Paul Prudhomme, the Cajun-born celebrity chef who popularized New Orleans cuisine, died Thursday after a brief illness. He was 75. Mr. Prudhomme, who died in New Orleans, was a seminal figure in the food and restaurant world as a charming culinary ambassador who forged a path that went beyond the walls of a kitchen and into mainstream America.

In 1975, he made his name as the first non-European chef of New Orleans’ iconic Commander’s Palace restaurant. Four years later, he opened his still-buzzworthy K-Paul’s Louisiana Kitchen in the city’s French Quarter, putting Cajun food on the national radar and propelling Mr. Prudhomme to celebrity chef status.

“At its peak in the 1980s, Prudhomme’s profile cast a shadow even over such culinary legends as Julia Child and James Beard, and there was no restaurant-world precedent for the celebrity he enjoyed,” wrote Brett Anderson of the Times-Picayune in New Orleans on the restaurant’s 25th anniversary in 2005.

But even though Mr. Prudhomme is best linked with New Orleans, he had an oft-overlooked connection to the Bay Area.
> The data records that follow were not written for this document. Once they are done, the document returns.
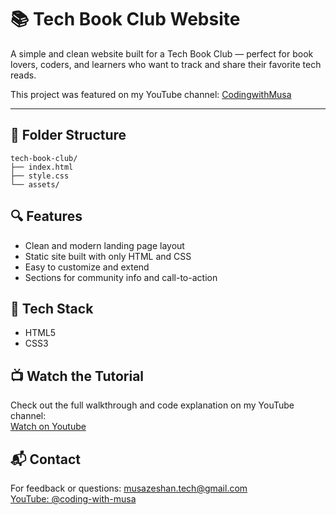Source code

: # 📚 Tech Book Club Website

A simple and clean website built for a Tech Book Club — perfect for book lovers, coders, and learners who want to track and share their favorite tech reads.

This project was featured on my YouTube channel: [CodingwithMusa](https://youtube.com/@coding-with-musa)

---

## 📁 Folder Structure
```
tech-book-club/
├── index.html
├── style.css
└── assets/
```

## 🔍 Features

- Clean and modern landing page layout
- Static site built with only HTML and CSS
- Easy to customize and extend
- Sections for community info and call-to-action


## 🚀 Tech Stack

- HTML5  
- CSS3  


## 📺 Watch the Tutorial

Check out the full walkthrough and code explanation on my YouTube channel:  
[Watch on Youtube](https://youtube.com/@CodingwithMusa)


## 📬 Contact

For feedback or questions:
musazeshan.tech@gmail.com  
[YouTube: @coding-with-musa](https://youtube.com/@coding-with-musa)
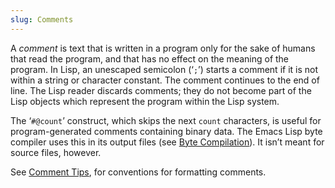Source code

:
 ```yaml
---
slug: Comments
---
```


A *comment* is text that is written in a program only for the sake of humans that read the program, and that has no effect on the meaning of the program. In Lisp, an unescaped semicolon (‘`;`’) starts a comment if it is not within a string or character constant. The comment continues to the end of line. The Lisp reader discards comments; they do not become part of the Lisp objects which represent the program within the Lisp system.

The ‘`#@count`’ construct, which skips the next `count` characters, is useful for program-generated comments containing binary data. The Emacs Lisp byte compiler uses this in its output files (see [Byte Compilation](/docs/elisp/Byte-Compilation)). It isn’t meant for source files, however.

See [Comment Tips](/docs/elisp/Comment-Tips), for conventions for formatting comments.
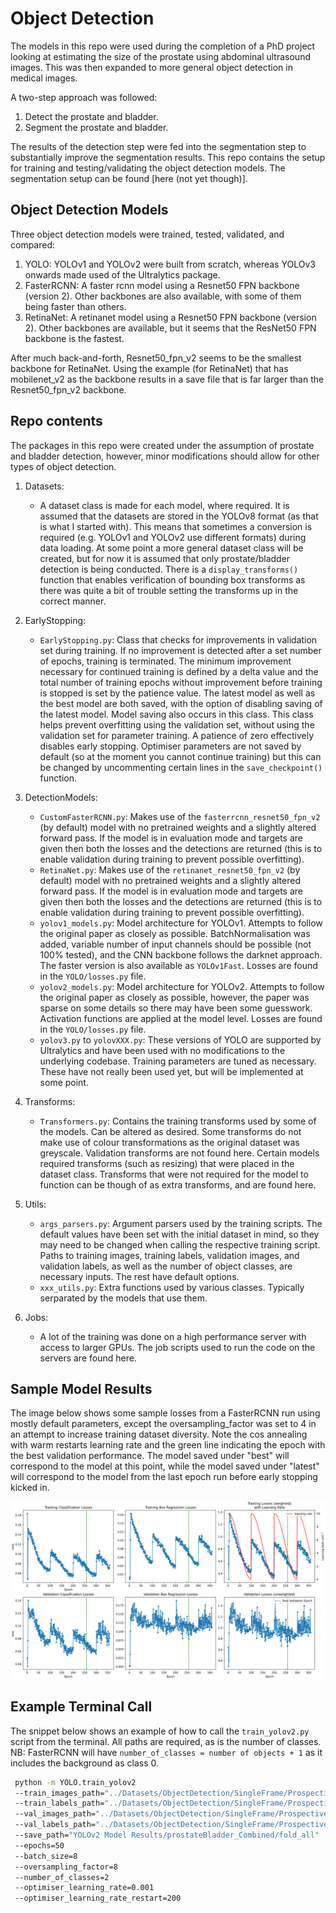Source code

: # Object Detection
The models in this repo were used during the completion of a PhD project looking at estimating
the size of the prostate using abdominal ultrasound images. This was then expanded to more general
object detection in medical images.

A two-step approach was followed:

1. Detect the prostate and bladder.
2. Segment the prostate and bladder.

The results of the detection step were fed into the segmentation step to substantially 
improve the segmentation results. This repo contains the setup for training and testing/validating 
the object detection models. The segmentation setup can be found [here (not yet though)].

## Object Detection Models
Three object detection models were trained, tested, validated, and compared:

1. YOLO: YOLOv1 and YOLOv2 were built from scratch, whereas YOLOv3 onwards made used of the
Ultralytics package.
2. FasterRCNN: A faster rcnn model using a Resnet50 FPN backbone (version 2). Other backbones
are also available, with some of them being faster than others.
3. RetinaNet: A retinanet model using a Resnet50 FPN backbone (version 2). Other backbones
are available, but it seems that the ResNet50 FPN backbone is the fastest.

After much back-and-forth, Resnet50_fpn_v2 seems to be the smallest backbone for RetinaNet.
Using the example (for RetinaNet) that has mobilenet_v2 as the backbone results in a save file that is far
larger than the Resnet50_fpn_v2 backbone.

## Repo contents
The packages in this repo were created under the assumption of prostate and bladder detection,
however, minor modifications should allow for other types of object detection.

1. Datasets:
   - A dataset class is made for each model, where required. It is assumed that the datasets
   are stored in the YOLOv8 format (as that is what I started with). This means that sometimes
   a conversion is required (e.g. YOLOv1 and YOLOv2 use different formats) during data loading. 
   At some point a more general dataset class will be created, but for now it is assumed that
   only prostate/bladder detection is being conducted. There is a `display_transforms()` 
   function that enables verification of bounding box transforms as there was quite a bit
   of trouble setting the transforms up in the correct manner.

2. EarlyStopping:
   - `EarlyStopping.py`: Class that checks for improvements in validation set during training.
   If no improvement is detected after a set number of epochs, training is terminated. The
   minimum improvement necessary for continued training is defined by a delta value and the
   total number of training epochs without improvement before training is stopped is set by
   the patience value. The latest model as well as the best model are both saved, with the
   option of disabling saving of the latest model. Model saving also occurs in this class. This 
   class helps prevent overfitting using the validation set, without using the validation
   set for parameter training. A patience of zero effectively disables early stopping. 
   Optimiser parameters are not saved by default (so at the moment you cannot continue training)
   but this can be changed by uncommenting certain lines in the `save_checkpoint()` function.
 
3. DetectionModels:
   - `CustomFasterRCNN.py`: Makes use of the `fasterrcnn_resnet50_fpn_v2` (by default)
   model with no pretrained weights and a slightly altered forward pass. If the model is in 
   evaluation mode and targets are given then both the losses and the detections are returned 
   (this is to enable validation during training to prevent possible overfitting). 
   - `RetinaNet.py`: Makes use of the `retinanet_resnet50_fpn_v2` (by default) model with no 
   pretrained weights and a slightly altered forward pass. If the model is in evaluation mode and 
   targets are given then both the losses and the detections are returned (this is to enable 
   validation during training to prevent possible overfitting).
   - `yolov1_models.py`: Model architecture for YOLOv1. Attempts to follow the original paper
   as closely as possible. BatchNormalisation was added, variable number of input channels
   should be possible (not 100% tested), and the CNN backbone follows the darknet approach.
   The faster version is also available as `YOLOv1Fast`. Losses are found in the `YOLO/losses.py`
   file.
   - `yolov2_models.py`: Model architecture for YOLOv2. Attempts to follow the original paper
   as closely as possible, however, the paper was sparse on some details so there may have been
   some guesswork. Activation functions are applied at the model level. Losses are found in
   the `YOLO/losses.py` file.
   - `yolov3.py` to `yolovXXX.py`: These versions of YOLO are supported by Ultralytics and
   have been used with no modifications to the underlying codebase. Training parameters are
   tuned as necessary. These have not really been used yet, but will be implemented at some 
   point.

4. Transforms:
   - `Transformers.py`: Contains the training transforms used by some of the models. Can
   be altered as desired. Some transforms do not make use of colour transformations
   as the original dataset was greyscale. Validation transforms are not found here. Certain
   models required transforms (such as resizing) that were placed in the dataset class. 
   Transforms that were not required for the model to function can be though of as extra
   transforms, and are found here.

5. Utils:
   - `args_parsers.py`: Argument parsers used by the training scripts. The default values have
   been set with the initial dataset in mind, so they may need to be changed when calling the 
   respective training script. Paths to training images, training labels, validation images, 
   and validation labels, as well as the number of object classes, are necessary inputs. 
   The rest have default options.
   - `xxx_utils.py`: Extra functions used by various classes. Typically serparated by the models
   that use them.

6. Jobs:
   - A lot of the training was done on a high performance server with access to larger GPUs.
   The job scripts used to run the code on the servers are found here.

## Sample Model Results
The image below shows some sample losses from a FasterRCNN run using mostly default parameters,
except the oversampling_factor was set to 4 in an attempt to increase training dataset
diversity. Note the cos annealing with warm restarts learning rate and the green line indicating
the epoch with the best validation performance. The model saved under "best" will correspond
to the model at this point, while the model saved under "latest" will correspond to the model
from the last epoch run before early stopping kicked in.

![Sample Losses](res/losses_sample.png)

## Example Terminal Call

The snippet below shows an example of how to call the `train_yolov2.py` script from the
terminal. All paths are required, as is the number of classes. NB: FasterRCNN will have
`number_of_classes = number of objects + 1` as it includes the background as class 0. 

```bash
 python -m YOLO.train_yolov2 
 --train_images_path="../Datasets/ObjectDetection/SingleFrame/ProspectiveData/prostateBladder_Combined/images/train_all" 
 --train_labels_path="../Datasets/ObjectDetection/SingleFrame/ProspectiveData/prostateBladder_Combined/labels/train_all" 
 --val_images_path="../Datasets/ObjectDetection/SingleFrame/ProspectiveData/prostateBladder_Combined/images/val_all" 
 --val_labels_path="../Datasets/ObjectDetection/SingleFrame/ProspectiveData/prostateBladder_Combined/labels/val_all" 
 --save_path="YOLOv2 Model Results/prostateBladder_Combined/fold_all" 
 --epochs=50 
 --batch_size=8 
 --oversampling_factor=8 
 --number_of_classes=2 
 --optimiser_learning_rate=0.001 
 --optimiser_learning_rate_restart=200

```
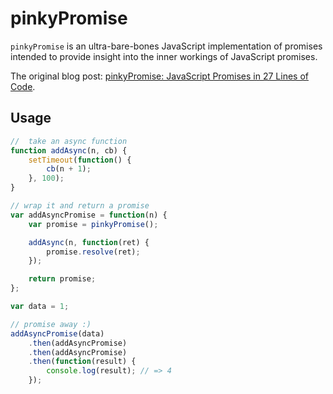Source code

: # pinkyPromise

`pinkyPromise` is an ultra-bare-bones JavaScript implementation of promises intended to provide insight into the inner workings of JavaScript promises.

The original blog post: [pinkyPromise: JavaScript Promises in 27 Lines of Code](http://henleyedition.com/pinkypromise-javascript-promises-in-27-lines-of-code/).

## Usage

```javascript
//  take an async function
function addAsync(n, cb) {  
    setTimeout(function() {
        cb(n + 1);
    }, 100);
}

// wrap it and return a promise
var addAsyncPromise = function(n) {  
    var promise = pinkyPromise();

    addAsync(n, function(ret) {
        promise.resolve(ret);
    });

    return promise;
};

var data = 1;

// promise away :)
addAsyncPromise(data)  
    .then(addAsyncPromise)
    .then(addAsyncPromise)
    .then(function(result) {
        console.log(result); // => 4
    });

```
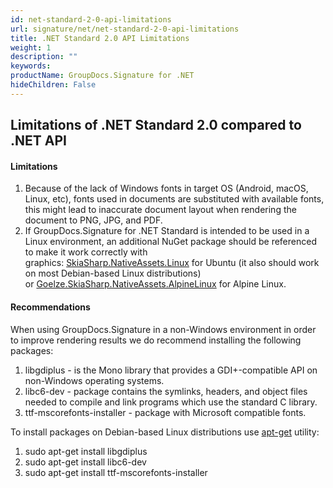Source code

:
 ```yaml
---
id: net-standard-2-0-api-limitations
url: signature/net/net-standard-2-0-api-limitations
title: .NET Standard 2.0 API Limitations
weight: 1
description: ""
keywords: 
productName: GroupDocs.Signature for .NET
hideChildren: False
---
```

## Limitations of .NET Standard 2.0 compared to .NET API

#### Limitations

1.  Because of the lack of Windows fonts in target OS (Android, macOS, Linux, etc), fonts used in documents are substituted with available fonts, this might lead to inaccurate document layout when rendering the document to PNG, JPG, and PDF.
2.  If GroupDocs.Signature for .NET Standard is intended to be used in a Linux environment, an additional NuGet package should be referenced to make it work correctly with graphics: [SkiaSharp.NativeAssets.Linux](https://www.nuget.org/packages/SkiaSharp.NativeAssets.Linux) for Ubuntu (it also should work on most Debian-based Linux distributions) or [Goelze.SkiaSharp.NativeAssets.AlpineLinux](https://www.nuget.org/packages/Goelze.SkiaSharp.NativeAssets.AlpineLinux) for Alpine Linux.  
      
    
#### Recommendations 

When using GroupDocs.Signature in a non-Windows environment in order to improve rendering results we do recommend installing the following packages:

1.  libgdiplus - is the Mono library that provides a GDI+-compatible API on non-Windows operating systems.
2.  libc6-dev - package contains the symlinks, headers, and object files needed to compile and link programs which use the standard C library.
3.  ttf-mscorefonts-installer - package with Microsoft compatible fonts.

To install packages on Debian-based Linux distributions use [apt-get](https://wiki.debian.org/apt-get) utility:

1.  sudo apt-get install libgdiplus
2.  sudo apt-get install libc6-dev
3.  sudo apt-get install ttf-mscorefonts-installer
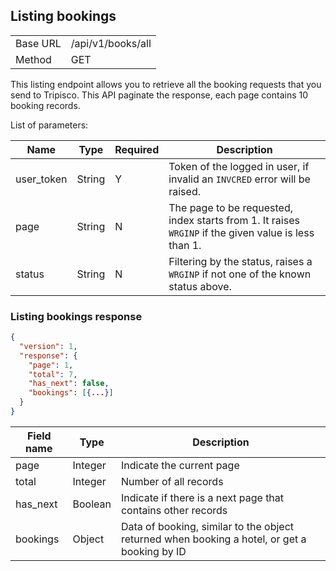 ## Listing bookings

<table><tbody><tr><td>Base URL</td><td>/api/v1/books/all</td>
</tr><tr><td>Method</td><td>GET</td></tr></table>

This listing endpoint allows you to retrieve all the booking requests
that you send to Tripisco. This API paginate the response, each page contains
10 booking records.

List of parameters:

Name | Type | Required | Description
---- | ---- | ---- | ---- |
user_token | String | Y | Token of the logged in user, if invalid an `INVCRED` error will be raised.
page | String | N | The page to be requested, index starts from 1. It raises `WRGINP` if the given value is less than 1.
status | String | N | Filtering by the status, raises a `WRGINP` if not one of the known status above.

### Listing bookings response

```json
{
  "version": 1,
  "response": {
    "page": 1,
    "total": 7,
    "has_next": false,
    "bookings": [{...}]
  }
}
```

Field name | Type | Description
---------- | ---- | ------------
page | Integer | Indicate the current page
total | Integer | Number of all records
has_next | Boolean | Indicate if there is a next page that contains other records
bookings | Object | Data of booking, similar to the object returned when booking a hotel, or get a booking by ID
In 1983, Mr. Prudhomme brought his wildly popular K-Paul to San Francisco — for 32 days. At the time, San Francisco entertainment maven Bill Graham had a month left on the lease of his Battery Street club, the Old Waldorf, and invited the chef to replicate his New Orleans restaurant there.

Mr. Prudhomme accepted the offer and brought 22 members of his staff to San Francisco. Though he used mostly local ingredients — he found California’s sweet potatoes less flavorful than their Louisiana counterparts — he recreated signature dishes like gumbo, jambalaya, blackened fish and an appetizer of crawfish tails dubbed “Cajun popcorn.”

Lines snaked down the block as hundreds of people waited to get a taste of the world-famous restaurant. Some people waited for five hours; The Chronicle’s then-critic Patricia Unterman likened the temporary restaurant to Woodstock.

“It’s the first time anybody’s been nuts enough to try taking a restaurant on the road,” Mr. Prudhomme told The Chronicle at the time.

It was the country’s first pop-up restaurant — a genre that, three decades later, has become as widespread as the Cajun and Creole cuisine that Mr. Prudhomme put on the map.